- _WHAT THE TASK ASKS_: Among the entries below, copy every line that carries the word "matrix".

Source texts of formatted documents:
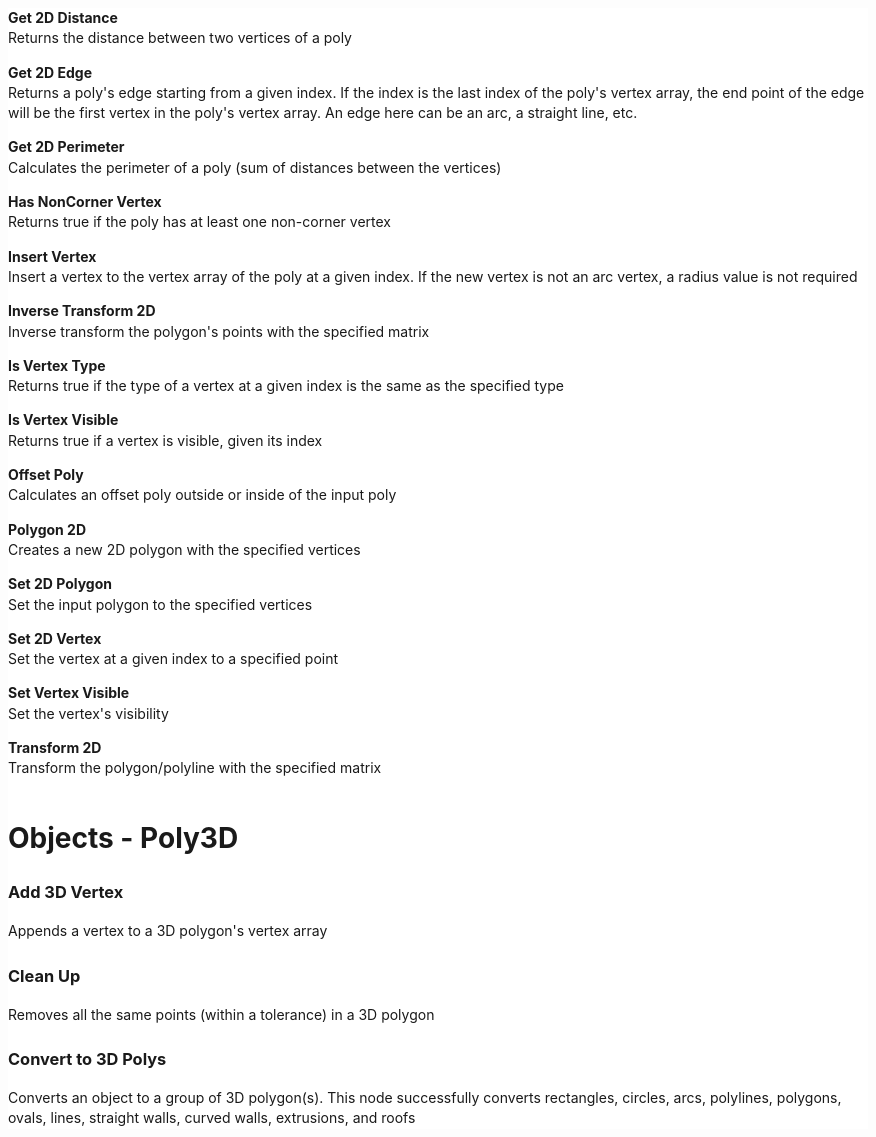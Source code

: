 **Get 2D Distance**  
Returns the distance between two vertices of a poly

**Get 2D Edge**  
Returns a poly's edge starting from a given index. If the index is the last index of the poly's vertex array, the end point of the edge will be the first vertex in the poly's vertex array. An edge here can be an arc, a straight line, etc.

**Get 2D Perimeter**  
Calculates the perimeter of a poly (sum of distances between the vertices)

**Has NonCorner Vertex**  
Returns true if the poly has at least one non-corner vertex

**Insert Vertex**  
Insert a vertex to the vertex array of the poly at a given index. If the new vertex is not an arc vertex, a radius value is not required

**Inverse Transform 2D**  
Inverse transform the polygon's points with the specified matrix

**Is Vertex Type**  
Returns true if the type of a vertex at a given index is the same as the specified type

**Is Vertex Visible**  
Returns true if a vertex is visible, given its index

**Offset Poly**  
Calculates an offset poly outside or inside of the input poly

**Polygon 2D**  
Creates a new 2D polygon with the specified vertices

**Set 2D Polygon**  
Set the input polygon to the specified vertices

**Set 2D Vertex**  
Set the vertex at a given index to a specified point

**Set Vertex Visible**  
Set the vertex's visibility

**Transform 2D**  
Transform the polygon/polyline with the specified matrix

# Objects - Poly3D

### Add 3D Vertex
Appends a vertex to a 3D polygon's vertex array

### Clean Up
Removes all the same points (within a tolerance) in a 3D polygon

### Convert to 3D Polys
Converts an object to a group of 3D polygon(s). This node successfully converts rectangles, circles, arcs, polylines, polygons, ovals, lines, straight walls, curved walls, extrusions, and roofs
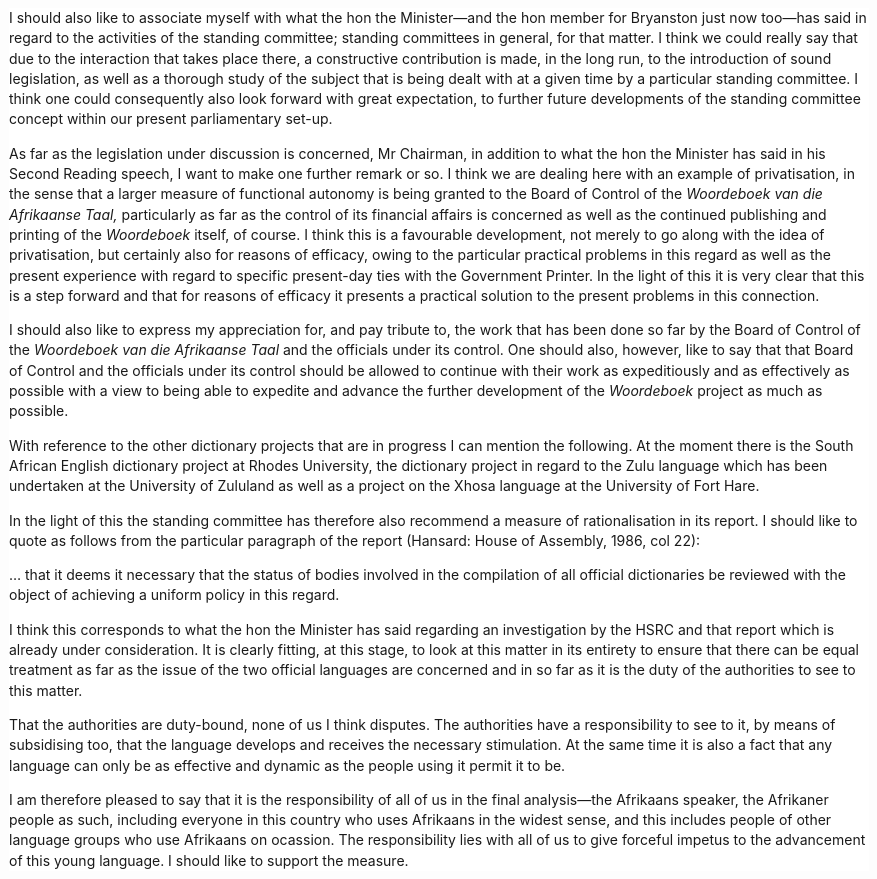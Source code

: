 <p>I should also like to associate myself with what the hon the Minister&#x2014;and the hon member for Bryanston just now too&#x2014;has said in regard to the activities of the standing committee; standing committees in general, for that matter. I think we could really say that due to the interaction that takes place there, a constructive contribution is made, in the long run, to the introduction of sound legislation, as well as a thorough study of the subject that is being dealt with at a given time by a particular standing committee. I think one could consequently also look forward with great expectation, to further future developments of the standing committee concept within our present parliamentary set-up.</p>

<p>As far as the legislation under discussion is concerned, Mr Chairman, in addition to what the hon the Minister has said in his Second Reading speech, I want to make one further remark or so. I think we are dealing here with an example of privatisation, in the sense that a larger measure of functional autonomy is being granted to the Board of Control of the <i>Woordeboek van die Afrikaanse Taal,</i> particularly as far as the control of its financial affairs is concerned as well as the continued publishing and printing of the <i>Woordeboek</i> itself, of course. I think this is a favourable development, not merely to go along with the idea of privatisation, but certainly also for reasons of efficacy, owing to the particular practical problems in this regard as well as the present experience with regard to specific present-day ties with the Government Printer. In the light of this it is very clear that this is a step forward and that for reasons of efficacy it presents a practical solution to the present problems in this connection.</p>

<p>I should also like to express my appreciation for, and pay tribute to, the work that has been done so far by the Board of Control of the <i>Woordeboek van die Afrikaanse Taal</i> and the officials under its control. One should also, however, like to say that that Board of Control and the officials under its control should be allowed to continue with their work as expeditiously and as effectively as possible with a view to being able to expedite and advance the further development of the <i>Woordeboek</i> project as much as possible.</p>

<p>With reference to the other dictionary projects that are in progress I can mention the following. At the moment there is the South African English dictionary project at Rhodes University, the dictionary project in regard to the Zulu language which has been undertaken at the University of Zululand as well as a project on the Xhosa language at the University of Fort Hare.</p>

<p>In the light of this the standing committee has therefore also recommend a measure of rationalisation in its report. I should like to quote as follows from the particular paragraph of the report (Hansard: House of Assembly, 1986, col 22):</p>

<block name="quote">&#x2026; that it deems it necessary that the status of bodies involved in the compilation of all official dictionaries be reviewed with the object of achieving a uniform policy in this regard.</block>

<p>I think this corresponds to what the hon the Minister has said regarding an investigation by the HSRC and that report which is already under consideration. It is clearly fitting, at this stage, to look at this matter in its entirety to ensure that there can be equal treatment as far as the issue of the two official languages are concerned and in so far as it is the duty of the authorities to see to this matter.</p>

<p>That the authorities are duty-bound, none of us I think disputes. The authorities have a responsibility to see to it, by means of subsidising too, that the language develops and receives the necessary stimulation. At the same time it is also a fact that any language can only be as effective and dynamic as the people using it permit it to be.</p>

<p>I am therefore pleased to say that it is the responsibility of all of us in the final analysis&#x2014;the Afrikaans speaker, the Afrikaner people as such, including everyone in this country who uses Afrikaans in the widest sense, and this includes people of other language groups who use Afrikaans on ocassion. The responsibility lies with all of us to give forceful impetus to the advancement of this young language. I should like to support the measure.</p>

- _REPLY_:
Inverse transform the polygon's points with the specified matrix
Transform the polygon/polyline with the specified matrix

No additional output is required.